Le aperture di credito più sorprendenti arrivano sul fronte dei matrimoni civili, delle convivenze e delle coppie omosessuali. Queste unioni ovviamente non vengono approvate – il matrimonio canonico resta l’unica forma pienamente accettata –, ma viene riconosciuto loro un certo valore. Bisogna cogliere «la realtà positiva dei matrimoni civili e, fatte le debite differenze, delle convivenze», all’interno delle quali vi sono «elementi costruttivi», spiega Erdo.
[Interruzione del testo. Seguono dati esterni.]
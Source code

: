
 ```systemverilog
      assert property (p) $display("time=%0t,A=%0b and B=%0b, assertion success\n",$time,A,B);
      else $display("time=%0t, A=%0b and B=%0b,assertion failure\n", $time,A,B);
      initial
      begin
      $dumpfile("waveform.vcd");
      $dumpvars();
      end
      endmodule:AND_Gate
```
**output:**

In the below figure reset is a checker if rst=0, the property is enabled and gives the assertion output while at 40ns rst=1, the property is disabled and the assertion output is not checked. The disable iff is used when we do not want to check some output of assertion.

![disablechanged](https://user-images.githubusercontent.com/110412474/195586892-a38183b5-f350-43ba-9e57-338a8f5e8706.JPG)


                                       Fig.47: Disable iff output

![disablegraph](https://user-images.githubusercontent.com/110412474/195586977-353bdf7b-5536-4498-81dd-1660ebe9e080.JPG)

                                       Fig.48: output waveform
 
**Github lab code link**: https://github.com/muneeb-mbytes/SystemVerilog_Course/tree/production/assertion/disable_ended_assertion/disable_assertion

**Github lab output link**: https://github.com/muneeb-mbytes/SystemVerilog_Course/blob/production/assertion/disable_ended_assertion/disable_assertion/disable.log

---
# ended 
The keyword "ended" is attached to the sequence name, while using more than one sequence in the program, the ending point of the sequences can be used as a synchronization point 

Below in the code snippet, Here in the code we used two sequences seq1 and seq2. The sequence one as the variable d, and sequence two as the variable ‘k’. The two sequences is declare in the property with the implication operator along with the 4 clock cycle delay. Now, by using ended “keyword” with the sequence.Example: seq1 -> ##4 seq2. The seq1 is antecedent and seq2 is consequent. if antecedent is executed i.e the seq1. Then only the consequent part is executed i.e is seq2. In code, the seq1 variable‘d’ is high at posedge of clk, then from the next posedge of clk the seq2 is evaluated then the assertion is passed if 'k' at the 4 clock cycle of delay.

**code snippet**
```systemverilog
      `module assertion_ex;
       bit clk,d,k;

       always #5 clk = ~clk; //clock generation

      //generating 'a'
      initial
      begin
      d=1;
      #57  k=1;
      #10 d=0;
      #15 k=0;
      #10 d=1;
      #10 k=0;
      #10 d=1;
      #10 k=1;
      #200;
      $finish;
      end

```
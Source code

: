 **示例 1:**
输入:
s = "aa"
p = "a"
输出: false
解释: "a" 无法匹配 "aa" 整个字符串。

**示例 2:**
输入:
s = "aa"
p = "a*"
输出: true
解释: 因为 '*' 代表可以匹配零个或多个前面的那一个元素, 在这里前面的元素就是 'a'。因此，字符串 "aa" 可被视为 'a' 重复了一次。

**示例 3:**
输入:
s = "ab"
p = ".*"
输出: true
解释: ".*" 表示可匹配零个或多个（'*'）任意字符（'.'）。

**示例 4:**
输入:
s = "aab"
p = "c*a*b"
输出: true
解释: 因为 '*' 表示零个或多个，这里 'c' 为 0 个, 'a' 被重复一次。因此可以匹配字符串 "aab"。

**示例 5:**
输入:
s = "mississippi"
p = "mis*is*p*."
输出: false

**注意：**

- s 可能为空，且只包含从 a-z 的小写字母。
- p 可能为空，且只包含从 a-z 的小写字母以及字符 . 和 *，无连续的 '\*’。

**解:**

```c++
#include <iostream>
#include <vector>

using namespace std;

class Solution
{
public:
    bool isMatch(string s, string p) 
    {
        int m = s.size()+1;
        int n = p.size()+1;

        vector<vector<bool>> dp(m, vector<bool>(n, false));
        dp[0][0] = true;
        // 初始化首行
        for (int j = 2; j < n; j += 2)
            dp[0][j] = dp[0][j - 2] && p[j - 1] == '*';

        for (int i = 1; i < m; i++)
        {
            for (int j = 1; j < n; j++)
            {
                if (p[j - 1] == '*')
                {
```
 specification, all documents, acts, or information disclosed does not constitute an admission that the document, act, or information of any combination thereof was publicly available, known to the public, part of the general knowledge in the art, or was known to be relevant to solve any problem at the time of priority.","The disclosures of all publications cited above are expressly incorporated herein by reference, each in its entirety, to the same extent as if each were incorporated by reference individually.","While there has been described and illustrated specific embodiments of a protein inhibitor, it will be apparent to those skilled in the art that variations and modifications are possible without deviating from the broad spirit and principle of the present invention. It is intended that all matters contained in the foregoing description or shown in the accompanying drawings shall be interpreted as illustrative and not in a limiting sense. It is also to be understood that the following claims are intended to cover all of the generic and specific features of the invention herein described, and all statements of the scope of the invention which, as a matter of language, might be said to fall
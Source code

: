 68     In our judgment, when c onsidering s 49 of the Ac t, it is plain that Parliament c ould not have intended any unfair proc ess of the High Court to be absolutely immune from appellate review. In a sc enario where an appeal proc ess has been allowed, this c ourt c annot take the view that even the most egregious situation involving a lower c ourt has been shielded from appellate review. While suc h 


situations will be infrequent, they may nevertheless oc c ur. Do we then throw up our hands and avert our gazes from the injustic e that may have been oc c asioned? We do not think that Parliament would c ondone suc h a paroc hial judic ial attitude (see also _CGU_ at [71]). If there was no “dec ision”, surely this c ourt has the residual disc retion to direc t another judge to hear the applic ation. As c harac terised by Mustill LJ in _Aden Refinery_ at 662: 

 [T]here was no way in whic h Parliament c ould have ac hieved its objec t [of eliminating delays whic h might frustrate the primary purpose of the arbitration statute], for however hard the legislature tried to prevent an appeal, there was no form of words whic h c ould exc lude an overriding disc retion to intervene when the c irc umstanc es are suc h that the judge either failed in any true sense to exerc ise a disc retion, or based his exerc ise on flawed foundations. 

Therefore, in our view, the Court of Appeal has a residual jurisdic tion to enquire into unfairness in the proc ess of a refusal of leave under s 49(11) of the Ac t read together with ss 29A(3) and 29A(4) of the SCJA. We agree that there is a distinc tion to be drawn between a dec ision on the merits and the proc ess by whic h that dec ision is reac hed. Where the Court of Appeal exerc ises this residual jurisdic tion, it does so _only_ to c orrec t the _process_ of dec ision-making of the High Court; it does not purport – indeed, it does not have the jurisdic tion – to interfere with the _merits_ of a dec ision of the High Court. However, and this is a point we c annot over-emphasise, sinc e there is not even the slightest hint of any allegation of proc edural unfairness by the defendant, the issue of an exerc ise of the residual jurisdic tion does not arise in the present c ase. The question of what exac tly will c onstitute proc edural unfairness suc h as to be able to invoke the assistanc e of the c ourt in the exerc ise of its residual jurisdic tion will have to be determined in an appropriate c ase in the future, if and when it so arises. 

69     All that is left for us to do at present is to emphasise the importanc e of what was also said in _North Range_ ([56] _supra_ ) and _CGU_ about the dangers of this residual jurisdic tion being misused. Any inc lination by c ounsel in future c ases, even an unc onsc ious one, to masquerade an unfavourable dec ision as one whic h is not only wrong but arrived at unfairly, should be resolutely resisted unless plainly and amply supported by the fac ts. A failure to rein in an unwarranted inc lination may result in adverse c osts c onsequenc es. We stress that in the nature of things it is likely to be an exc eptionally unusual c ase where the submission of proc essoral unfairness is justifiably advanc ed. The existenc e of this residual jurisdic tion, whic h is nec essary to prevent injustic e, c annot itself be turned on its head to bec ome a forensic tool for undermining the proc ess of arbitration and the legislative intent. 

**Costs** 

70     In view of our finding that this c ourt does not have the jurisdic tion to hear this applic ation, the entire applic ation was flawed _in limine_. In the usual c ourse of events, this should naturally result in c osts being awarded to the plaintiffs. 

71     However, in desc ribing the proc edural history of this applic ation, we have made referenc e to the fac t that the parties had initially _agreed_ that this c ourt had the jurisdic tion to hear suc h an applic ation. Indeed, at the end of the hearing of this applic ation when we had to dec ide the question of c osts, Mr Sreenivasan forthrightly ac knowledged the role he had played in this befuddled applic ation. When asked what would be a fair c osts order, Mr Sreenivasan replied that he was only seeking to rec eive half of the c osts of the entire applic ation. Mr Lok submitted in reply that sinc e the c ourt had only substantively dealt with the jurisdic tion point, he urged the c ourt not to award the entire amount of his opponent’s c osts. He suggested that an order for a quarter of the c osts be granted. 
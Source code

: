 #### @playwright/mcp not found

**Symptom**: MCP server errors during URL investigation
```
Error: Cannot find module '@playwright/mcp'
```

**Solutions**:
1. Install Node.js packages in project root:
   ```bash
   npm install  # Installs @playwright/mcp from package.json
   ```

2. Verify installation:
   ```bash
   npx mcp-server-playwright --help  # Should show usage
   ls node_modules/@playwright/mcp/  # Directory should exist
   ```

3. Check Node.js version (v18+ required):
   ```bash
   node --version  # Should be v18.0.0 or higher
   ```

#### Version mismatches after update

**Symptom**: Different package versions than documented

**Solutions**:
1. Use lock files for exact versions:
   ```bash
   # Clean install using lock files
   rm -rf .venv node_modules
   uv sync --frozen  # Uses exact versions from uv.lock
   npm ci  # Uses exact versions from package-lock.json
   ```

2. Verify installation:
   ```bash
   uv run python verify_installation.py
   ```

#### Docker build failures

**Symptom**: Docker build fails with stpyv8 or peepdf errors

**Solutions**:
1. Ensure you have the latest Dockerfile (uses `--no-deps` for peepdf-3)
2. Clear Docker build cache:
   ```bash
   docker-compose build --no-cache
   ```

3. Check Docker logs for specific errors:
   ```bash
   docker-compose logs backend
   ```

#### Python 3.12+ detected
La convivenza «è spesso scelta a causa della mentalità generale, contraria alle istituzioni ed agli impegni definitivi, ma anche per l’attesa di una sicurezza esistenziale (lavoro e salario fisso)». «Anche in tali unioni – proseguono i vescovi – è possibile cogliere autentici valori familiari o almeno il desiderio di essi». E delle coppie omosessuali – dopo aver duramente attaccato l’«ideologia del gender» – si ricorda che «non possono essere equiparate al matrimonio fra uomo e donna», ma «si prende atto che vi sono casi in cui il mutuo sostegno fino al sacrificio costituisce un appoggio prezioso per la vita dei partner» e dei bambini. Poca cosa, in termini assoluti, ma un significativo cambio di marcia rispetto alla durezza espressa durante i pontificati di Wojtyla e di Ratzinger e tutt’ora contenuta nel Catechismo della Chiesa cattolica.

All’ordine del giorno non ci sono rivoluzioni copernicane, anche perché viene ribadito il metodo della «gradualità» e la necessità di unire «dottrina» e «misericordia». Ma ad oggi la linea intransigente pare ridimensionata. Sabato arriverà la relazione finale.